In the past, a guest virtualized via QEMU/KVM on s390 only sees paravirtualized virtio devices via the "Virtio Over Channel I/O (virtio-ccw)" transport. This makes virtio devices discoverable via standard operating system algorithms for handling channel devices.

However this is not enough. To make the majority of devices on s390, which use the standard Channel I/O based mechanism, usable in a QEMU virtual machine, a passthrough mechanism is needed. This includes devices that don't have a virtio counterpart (e.g. tape drives) or that have specific characteristics which guests want to exploit.

For passing a device to a guest, this uses the same interface as everybody else, namely vfio. Thus, the vfio support for channel devices is introduced, and this new vfio device is named "vfio-ccw".

Implementation

vfio-ccw is realized with a mdev implementation. It has two drivers for two types of devices in the kernel:

  • The vfio_ccw driver for the physical subchannel device.
  • The vfio_mdev driver for the mediated vfio ccw device.
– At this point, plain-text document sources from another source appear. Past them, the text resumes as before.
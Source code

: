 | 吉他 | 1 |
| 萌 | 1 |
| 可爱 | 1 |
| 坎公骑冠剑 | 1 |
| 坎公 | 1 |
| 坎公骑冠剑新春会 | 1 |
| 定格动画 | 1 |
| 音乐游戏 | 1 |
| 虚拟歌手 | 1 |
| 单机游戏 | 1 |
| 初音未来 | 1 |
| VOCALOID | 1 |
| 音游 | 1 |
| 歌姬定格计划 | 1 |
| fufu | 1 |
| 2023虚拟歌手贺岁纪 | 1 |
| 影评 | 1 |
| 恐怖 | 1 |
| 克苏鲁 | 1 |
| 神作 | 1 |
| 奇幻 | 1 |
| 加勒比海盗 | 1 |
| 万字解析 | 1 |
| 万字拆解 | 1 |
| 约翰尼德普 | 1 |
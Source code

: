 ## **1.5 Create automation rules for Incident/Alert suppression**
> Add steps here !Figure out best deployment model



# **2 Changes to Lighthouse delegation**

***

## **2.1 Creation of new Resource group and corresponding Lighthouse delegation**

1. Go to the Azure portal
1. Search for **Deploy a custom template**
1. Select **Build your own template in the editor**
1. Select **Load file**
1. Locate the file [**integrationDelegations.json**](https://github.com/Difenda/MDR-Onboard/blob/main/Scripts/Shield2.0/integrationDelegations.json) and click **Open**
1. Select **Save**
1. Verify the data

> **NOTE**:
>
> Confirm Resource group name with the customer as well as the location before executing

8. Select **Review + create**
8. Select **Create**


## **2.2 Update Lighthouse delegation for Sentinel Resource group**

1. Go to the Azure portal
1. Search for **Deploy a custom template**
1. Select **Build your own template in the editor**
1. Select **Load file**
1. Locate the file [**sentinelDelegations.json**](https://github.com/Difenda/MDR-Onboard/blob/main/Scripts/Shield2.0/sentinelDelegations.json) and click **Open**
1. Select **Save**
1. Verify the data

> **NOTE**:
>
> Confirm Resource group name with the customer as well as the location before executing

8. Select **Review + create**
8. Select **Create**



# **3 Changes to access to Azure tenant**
The QEMU part introduces a basic Channel I/O passthrough infrastructure based on vfio. It focuses on supporting dasd-eckd (cu_type/dev_type = 0x3990/0x3390) as the target device currently.

QEMU (since 2.10)

It supports the new QEMU parameters in the style of:

   -machine s390-ccw-virtio(,s390-squash-mcss=on|off) \
   -device vfio-ccw,sysfsdev=$MDEV_PATH

At that time, the default css 0xFE was restricted to virtual subchannel devices. So the new machine option s390-squash-mcss was added to squash e.g. passed-through channel devices from their real css (0-3, or 0 for hosts not activating MCSS-E) into the default css, as all virtio-ccw devices are in css 0xFE (and show up in the default css 0 for guests not activating MCSS-E).

QEMU (since 2.12)

The hope when the decision (css 0xFE restriction) was made was, that non-virtual subchannel devices will come around when guest can exploit multiple channel subsystems. Using css 0xFE seemed like a good idea; but as things worked out differently in the meantime (MCSS-E will not come in the foreseeable future), it causes more problems right now than it avoids.

A recent discussion about unrestricted cssid resulted in a decision to remove the restriction of putting non-virtual devices in non-0xFE css, and thus to deprecate the s390-squash-mcss property (since 2.12). So, users should not use this property anymore.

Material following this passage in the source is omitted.